Puri: It was very scary at the beginning, because I knew network design; I knew network engineering; I knew vendors; I knew Alcatel in and out. But if you lifted me out of that field, I had no idea what I was going to do. I had no idea about wireless technologies or how to react to a customer when he said, 'My network's not working.' That was very scary.
I did a lot of research, and I spoke to a lot of my colleagues at Alcatel. I spoke to people at UPMC because they were in the enterprise domain. And I don't remember exactly what compelled me to just get out there, but I just started interviewing for enterprise network engineer positions.
I remember I got a couple of calls from Cisco and other third-party vendors, but I didn't want to just play it safe at that point. It would have been easy for me to jump from one vendor to another. You're still sitting in the back -- nobody looks at you, nobody knows who you are. I didn't want that anymore; I wanted to go out and see exactly what I was doing and how it was making a difference. I thought if I could see what issues the users are going through, I could probably manipulate or change my design based on that, and it would make me a better network engineer in the end.

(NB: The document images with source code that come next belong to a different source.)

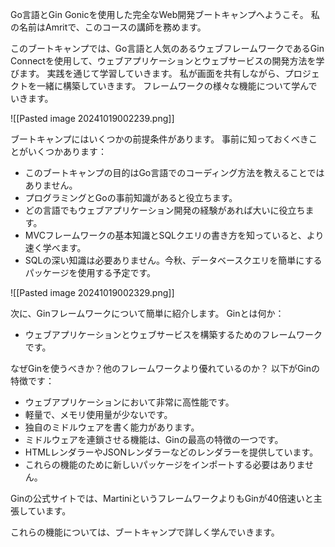 Go言語とGin Gonicを使用した完全なWeb開発ブートキャンプへようこそ。 
私の名前はAmritで、このコースの講師を務めます。

このブートキャンプでは、Go言語と人気のあるウェブフレームワークであるGin Connectを使用して、ウェブアプリケーションとウェブサービスの開発方法を学びます。 
実践を通じて学習していきます。 私が画面を共有しながら、プロジェクトを一緒に構築していきます。 
フレームワークの様々な機能について学んでいきます。

![[Pasted image 20241019002239.png]]

ブートキャンプにはいくつかの前提条件があります。
事前に知っておくべきことがいくつかあります：

- このブートキャンプの目的はGo言語でのコーディング方法を教えることではありません。
- プログラミングとGoの事前知識があると役立ちます。
- どの言語でもウェブアプリケーション開発の経験があれば大いに役立ちます。
- MVCフレームワークの基本知識とSQLクエリの書き方を知っていると、より速く学べます。
- SQLの深い知識は必要ありません。今秋、データベースクエリを簡単にするパッケージを使用する予定です。

![[Pasted image 20241019002329.png]]

次に、Ginフレームワークについて簡単に紹介します。 
Ginとは何か：

- ウェブアプリケーションとウェブサービスを構築するためのフレームワークです。

なぜGinを使うべきか？他のフレームワークより優れているのか？ 
以下がGinの特徴です：

- ウェブアプリケーションにおいて非常に高性能です。
- 軽量で、メモリ使用量が少ないです。
- 独自のミドルウェアを書く能力があります。
- ミドルウェアを連鎖させる機能は、Ginの最高の特徴の一つです。
- HTMLレンダラーやJSONレンダラーなどのレンダラーを提供しています。
- これらの機能のために新しいパッケージをインポートする必要はありません。

Ginの公式サイトでは、MartiniというフレームワークよりもGinが40倍速いと主張しています。

これらの機能については、ブートキャンプで詳しく学んでいきます。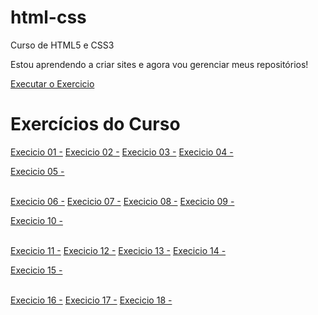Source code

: # html-css
 Curso de HTML5 e CSS3

Estou aprendendo a criar sites e agora vou gerenciar meus repositórios!

<a href="https://gabrielbaiadias.github.io/html-css/">Executar o Exercicio</a>

<h1>Exercícios do Curso</h1>
<a href="https://gabrielbaiadias.github.io/html-css/Exercicios/ex-001/" target="_blank"> Execicio 01 -</a>
<a href="https://gabrielbaiadias.github.io/html-css/Exercicios/ex002/" target="_blank"> Execicio 02 -</a>
<a href="https://gabrielbaiadias.github.io/html-css/Exercicios/ex003/" target="_blank"> Execicio 03 -</a>
<a href="https://gabrielbaiadias.github.io/html-css/Exercicios/ex004/" target="_blank"> Execicio 04 -</a>
<a href="https://gabrielbaiadias.github.io/html-css/Exercicios/ex005/" target="_blank"><p> Execicio 05 -</p></a><br>
<a href="https://gabrielbaiadias.github.io/html-css/Exercicios/ex006/" target="_blank"> Execicio 06 -</a>
<a href="https://gabrielbaiadias.github.io/html-css/Exercicios/ex007/" target="_blank"> Execicio 07 -</a>
<a href="https://gabrielbaiadias.github.io/html-css/Exercicios/ex008/" target="_blank"> Execicio 08 -</a>
<a href="https://gabrielbaiadias.github.io/html-css/Exercicios/ex009/" target="_blank"> Execicio 09 -</a>
<a href="https://gabrielbaiadias.github.io/html-css/Exercicios/ex010/" target="_blank"><p> Execicio 10 -</p></a><br>
<a href="https://gabrielbaiadias.github.io/html-css/Exercicios/ex011/" target="_blank"> Execicio 11 -</a>
<a href="https://gabrielbaiadias.github.io/html-css/Exercicios/ex012/" target="_blank"> Execicio 12 -</a>
<a href="https://gabrielbaiadias.github.io/html-css/Exercicios/ex013/" target="_blank"> Execicio 13 -</a>
<a href="https://gabrielbaiadias.github.io/html-css/Exercicios/ex014/" target="_blank"> Execicio 14 -</a>
<a href="https://gabrielbaiadias.github.io/html-css/Exercicios/ex015/" target="_blank"><p> Execicio 15 -</p></a><br>
<a href="https://gabrielbaiadias.github.io/html-css/Exercicios/ex016/" target="_blank"> Execicio 16 -</a>
<a href="https://gabrielbaiadias.github.io/html-css/Exercicios/ex017/" target="_blank"> Execicio 17 -</a>
<a href="https://gabrielbaiadias.github.io/html-css/Exercicios/ex018/" target="_blank"> Execicio 18 -</a>
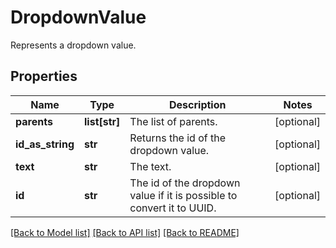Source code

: # DropdownValue

Represents a dropdown value.
## Properties
Name | Type | Description | Notes
------------ | ------------- | ------------- | -------------
**parents** | **list[str]** | The list of parents. | [optional] 
**id_as_string** | **str** | Returns the id of the dropdown value. | [optional] 
**text** | **str** | The text. | [optional] 
**id** | **str** | The id of the dropdown value if it is possible to convert it to UUID. | [optional] 

[[Back to Model list]](../README.md#documentation-for-models) [[Back to API list]](../README.md#documentation-for-api-endpoints) [[Back to README]](../README.md)


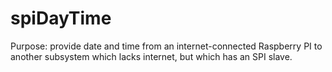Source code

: # spiDayTime
Purpose: provide date and time from an internet-connected Raspberry PI to
another subsystem which lacks internet, but which has an SPI slave.
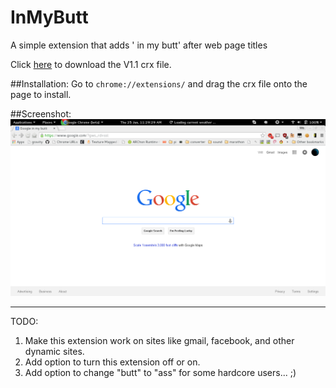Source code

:# InMyButt
A simple extension that adds ' in my butt' after web page titles

Click [here](https://raw.githubusercontent.com/wiiliam/InMyButt/master/InMyButt.crx) to download the V1.1 crx file.<br>

##Installation:
Go to `chrome://extensions/` and drag the crx file onto the page to install.

##Screenshot:
![:)](/2015-06-25-112929_1366x768_scrot.png?raw=true)

---
TODO:
1. Make this extension work on sites like gmail, facebook, and other dynamic sites.
2. Add option to turn this extension off or on.
3. Add option to change "butt" to "ass" for some hardcore users... ;)
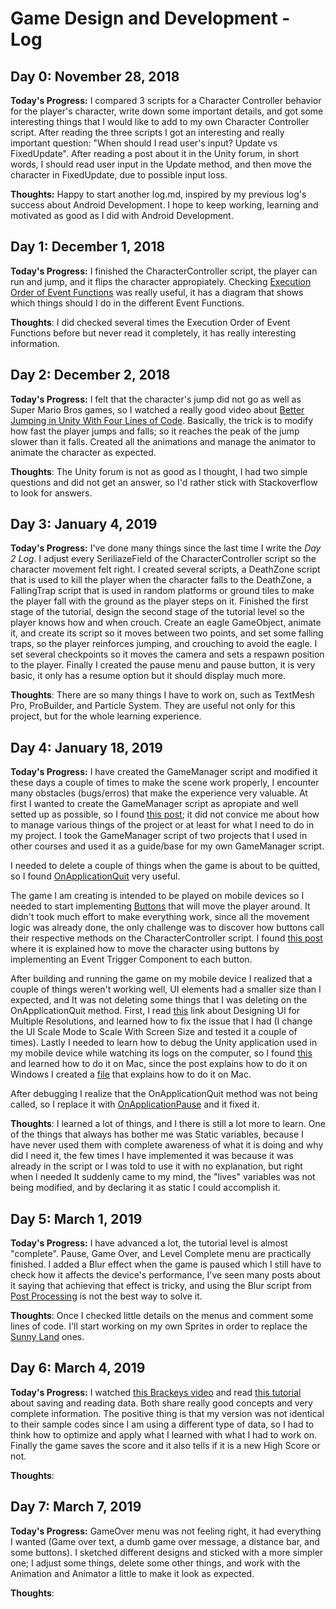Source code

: # Game Design and Development - Log

## Day 0: November 28, 2018
**Today's Progress:** I compared 3 scripts for a Character Controller behavior for the player's character, write down some important details, and got some interesting things that I would like to add to my own Character Controller script. After reading the three scripts I got an interesting and really important question: "When should I read user's input? Update vs FixedUpdate". After reading a post about it in the Unity forum, in short words, I should read user input in the Update method, and then move the character in FixedUpdate, due to possible input loss.

**Thoughts:** Happy to start another log.md, inspired by my previous log's success about Android Development. I hope to keep working, learning and motivated as good as I did with Android Development.

## Day 1: December 1, 2018
**Today's Progress:** I finished the CharacterController script, the player can run and jump, and it flips the character appropiately. Checking [Execution Order of Event Functions](https://docs.unity3d.com/Manual/ExecutionOrder.html) was really useful, it has a diagram that shows which things should I do in the different Event Functions.

**Thoughts**: I did checked several times the Execution Order of Event Functions before but never read it completely, it has really interesting information.

## Day 2: December 2, 2018
**Today's Progress:** I felt that the character's jump did not go as well as Super Mario Bros games, so I watched a really good video about [Better Jumping in Unity With Four Lines of Code](https://www.youtube.com/watch?v=7KiK0Aqtmzc&t=601s). Basically, the trick is to modify how fast the player jumps and falls; so it reaches the peak of the jump slower than it falls. Created all the animations and manage the animator to animate the character as expected.

**Thoughts**: The Unity forum is not as good as I thought, I had two simple questions and did not get an answer, so I'd rather stick with Stackoverflow to look for answers.

## Day 3: January 4, 2019
**Today's Progress:** I've done many things since the last time I write the *Day 2 Log*. I adjust every SeriliazeField of the CharacterController script so the character movement felt right. I created several scripts, a DeathZone script that is used to kill the player when the character falls to the DeathZone, a FallingTrap script that is used in random platforms or ground tiles to make the player fall with the ground as the player steps on it. Finished the first stage of the tutorial, design the second stage of the tutorial level so the player knows how and when crouch. Create an eagle GameObject, animate it, and create its script so it moves between two points, and set some falling traps, so the player reinforces jumping, and crouching to avoid the eagle. I set several checkpoints so it moves the camera and sets a respawn position to the player. Finally I created the pause menu and pause button, it is very basic, it only has a resume option but it should display much more. 
 
**Thoughts**: There are so many things I have to work on, such as TextMesh Pro, ProBuilder, and Particle System. They are useful not only for this project, but for the whole learning experience.

## Day 4: January 18, 2019
**Today's Progress:** I have created the GameManager script and modified it these days a couple of times to make the scene work properly, I encounter many obstacles (bugs/erros) that make the experience very valuable. At first I wanted to create the GameManager script as apropiate and well setted up as possible, so I found [this post](https://answers.unity.com/questions/1124691/creating-a-proper-game-manager.html); it did not convice me about how to manage various things of the project or at least for what I need to do in my project. I took the GameManager script of two projects that I used in other courses and used it as a guide/base for my own GameManager script. 

I needed to delete a couple of things when the game is about to be quitted, so I found [OnApplicationQuit](https://docs.unity3d.com/ScriptReference/MonoBehaviour.OnApplicationQuit.html) very useful.

The game I am creating is intended to be played on mobile devices so I needed to start implementing [Buttons](https://docs.unity3d.com/ScriptReference/UI.Button.html) that will move the player around. It didn't took much effort to make everything work, since all the movement logic was already done, the only challenge was to discover how buttons call their respective methods on the CharacterController script. I found [this post](https://answers.unity.com/questions/911698/moving-character-with-touch-buttons-android.html) where it is explained how to move the character using buttons by implementing an Event Trigger Component to each button.

After building and running the game on my mobile device I realized that a couple of things weren't working well, UI elements had a smaller size than I expected, and It was not deleting some things that I was deleting on the OnApplicationQuit method. First, I read [this](https://docs.unity3d.com/Manual/HOWTO-UIMultiResolution.html) link about Designing UI for Multiple Resolutions, and learned how to fix the issue that I had (I change the UI Scale Mode to Scale With Screen Size and tested it a couple of times). Lastly I needed to learn how to debug the Unity application used in my mobile device while watching its logs on the computer, so I found [this](https://forum.unity.com/threads/how-to-capturing-device-logs-on-android.528680/) and learned how to do it on Mac, since the post explains how to do it on Windows I created a [file](https://github.com/juanborgesv/Game-Design-and-Development/blob/master/debug-android-mac.md) that explains how to do it on Mac.

After debugging I realize that the OnApplicationQuit method was not being called, so I replace it with [OnApplicationPause](https://docs.unity3d.com/ScriptReference/MonoBehaviour.OnApplicationPause.html) and it fixed it.

**Thoughts**: I learned a lot of things, and I there is still a lot more to learn. One of the things that always has bother me was Static variables, because I have never used them with complete awareness of what it is doing and why did I need it, the few times I have implemented it was because it was already in the script or I was told to use it with no explanation, but right when I needed It suddenly came to my mind, the "lives" variables was not being modified, and by declaring it as static I could accomplish it.

## Day 5: March 1, 2019
**Today's Progress:** I have advanced a lot, the tutorial level is almost "complete". Pause, Game Over, and Level Complete menu are practically finished. I added a Blur effect when the game is paused which I still have to check how it affects the device's performance, I've seen many posts about it saying that achieving that effect is tricky, and using the Blur script from [Post Processing](https://docs.unity3d.com/Manual/PostProcessingOverview.html) is not the best way to solve it.
 
**Thoughts**: Once I checked little details on the menus and comment some lines of code. I'll start working on my own Sprites in order to replace the [Sunny Land](https://assetstore.unity.com/packages/2d/characters/sunny-land-103349) ones.

## Day 6: March 4, 2019
**Today's Progress:** I watched [this Brackeys video](https://www.youtube.com/watch?v=XOjd_qU2Ido&t=906s) and read [this tutorial](https://gamedevelopment.tutsplus.com/tutorials/how-to-save-and-load-your-players-progress-in-unity--cms-20934) about saving and reading data. Both share really good concepts and very complete information. The positive thing is that my version was not identical to their sample codes since I am using a different type of data, so I had to think how to optimize and apply what I learned with what I had to work on. Finally the game saves the score and it also tells if it is a new High Score or not.
 
**Thoughts**: 

## Day 7: March 7, 2019
**Today's Progress:** GameOver menu was not feeling right, it had everything I wanted (Game over text, a dumb game over message, a distance bar, and some buttons). I sketched different designs and sticked with a more simpler one; I adjust some things, delete some other things, and work with the Animation and Animator a little to make it look as expected.
 
**Thoughts**:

And has that been your experience as an enterprise network engineer at Suffolk? Do you feel like you've grown?
Puri: Yes, oh, tremendously. I have touched fields I did not imagine touching, and I have owned fields I did not imagine owning. I have an amazing manager; I have amazing folks around me, and that just pushes you to learn more. I think I have more responsibilities over here, as opposed to what I was doing in consulting. It's just very different.
Tell me about a project you've worked on since transitioning to your position as an enterprise network engineer.
Puri: Shortly after I first came to Suffolk, we rearchitected the entire core network. My manager and I say, 'You actually take out the bones of the body. You fix the bones of the body, you put the bones back and you make sure the body still walks.' So, that is basically what we did over a weekend. I think that was my biggest project and one of the projects I'm most proud of at this point.
What was the impetus for that project?
Puri: Suffolk as a company had expanded quite a bit over the previous couple of years. Once I came in with my current team, we sat down and said, 'Okay, the number of people we have on board and the number of projects we have are growing like crazy. This is what we're going to look like 10 years down the line, and this is what we need to fix today to make sure we get there.'
We had to make sure that we had security and redundancy, so that in case something goes wrong, we're not down in the water. We still have the ability to go onto the internet and access our resources at job sites and construction sites. That is extremely important.
What advice would you give a design consultant who would also like to transition to an enterprise network engineer role?
Puri: Take risks and don't be afraid. It's not an easy thing to do, but it's very, very rewarding. There's a lot more work involved. There are going be some sleepless nights, but I think the biggest thing is just take that risk. It pays off at the end.
And what advice would you give to someone just beginning their networking career?
Puri: You need to study. You need to put in those long days and long nights. Go that extra mile with every project that you do, because a project is not just something to put on your resume -- you can learn so much from it. Ask questions. People love to answer them. Engineers especially, we love to teach, we love to show other people that we know this and we know that, so ask questions. However stupid you think you look, it doesn't matter. You will always come out better at the end.
Also, when you first get into the field, certifications are a very, very big deal. I remember I got my internship based on the fact that I had a Cisco Certified Networking Associate certification. They told me later, 'One of the reasons we chose your resume was because you had a CCNA over the other applicants.' So that is definitely something I recommend to newcomers.